____ Material provided

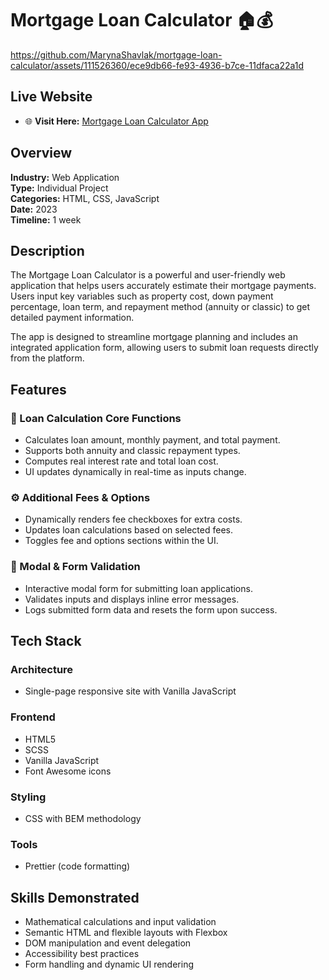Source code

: # Mortgage Loan Calculator 🏠💰

https://github.com/MarynaShavlak/mortgage-loan-calculator/assets/111526360/ece9db66-fe93-4936-b7ce-11dfaca22a1d

## Live Website

- 🌐 **Visit Here:** [Mortgage Loan Calculator App](https://marynashavlak.github.io/mortgage-loan-calculator/)

## Overview

**Industry:** Web Application  
**Type:** Individual Project  
**Categories:** HTML, CSS, JavaScript  
**Date:** 2023  
**Timeline:** 1 week

## Description

The Mortgage Loan Calculator is a powerful and user-friendly web application that helps users accurately estimate their mortgage payments. Users input key variables such as property cost, down payment percentage, loan term, and repayment method (annuity or classic) to get detailed payment information.

The app is designed to streamline mortgage planning and includes an integrated application form, allowing users to submit loan requests directly from the platform.

## Features

### 🧮 Loan Calculation Core Functions

- Calculates loan amount, monthly payment, and total payment.
- Supports both annuity and classic repayment types.
- Computes real interest rate and total loan cost.
- UI updates dynamically in real-time as inputs change.

### ⚙️ Additional Fees & Options

- Dynamically renders fee checkboxes for extra costs.
- Updates loan calculations based on selected fees.
- Toggles fee and options sections within the UI.

### 📝 Modal & Form Validation

- Interactive modal form for submitting loan applications.
- Validates inputs and displays inline error messages.
- Logs submitted form data and resets the form upon success.

## Tech Stack

### Architecture

- Single-page responsive site with Vanilla JavaScript

### Frontend

- HTML5  
- SCSS  
- Vanilla JavaScript  
- Font Awesome icons

### Styling

- CSS with BEM methodology

### Tools

- Prettier (code formatting)

## Skills Demonstrated

- Mathematical calculations and input validation  
- Semantic HTML and flexible layouts with Flexbox  
- DOM manipulation and event delegation  
- Accessibility best practices  
- Form handling and dynamic UI rendering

________

Task brief:
Repeat the records word for word and drop any pictures.

Expected answer:
Source code

: # Mortgage Loan Calculator 🏠💰

https://github.com/MarynaShavlak/mortgage-loan-calculator/assets/111526360/ece9db66-fe93-4936-b7ce-11dfaca22a1d

## Live Website

- 🌐 **Visit Here:** [Mortgage Loan Calculator App](https://marynashavlak.github.io/mortgage-loan-calculator/)

## Overview

**Industry:** Web Application  
**Type:** Individual Project  
**Categories:** HTML, CSS, JavaScript  
**Date:** 2023  
**Timeline:** 1 week

## Description

The Mortgage Loan Calculator is a powerful and user-friendly web application that helps users accurately estimate their mortgage payments. Users input key variables such as property cost, down payment percentage, loan term, and repayment method (annuity or classic) to get detailed payment information.

The app is designed to streamline mortgage planning and includes an integrated application form, allowing users to submit loan requests directly from the platform.

## Features

### 🧮 Loan Calculation Core Functions

- Calculates loan amount, monthly payment, and total payment.
- Supports both annuity and classic repayment types.
- Computes real interest rate and total loan cost.
- UI updates dynamically in real-time as inputs change.

### ⚙️ Additional Fees & Options

- Dynamically renders fee checkboxes for extra costs.
- Updates loan calculations based on selected fees.
- Toggles fee and options sections within the UI.

### 📝 Modal & Form Validation

- Interactive modal form for submitting loan applications.
- Validates inputs and displays inline error messages.
- Logs submitted form data and resets the form upon success.

## Tech Stack

### Architecture

- Single-page responsive site with Vanilla JavaScript

### Frontend

- HTML5  
- SCSS  
- Vanilla JavaScript  
- Font Awesome icons

### Styling

- CSS with BEM methodology

### Tools

- Prettier (code formatting)

## Skills Demonstrated

- Mathematical calculations and input validation  
- Semantic HTML and flexible layouts with Flexbox  
- DOM manipulation and event delegation  
- Accessibility best practices  
- Form handling and dynamic UI rendering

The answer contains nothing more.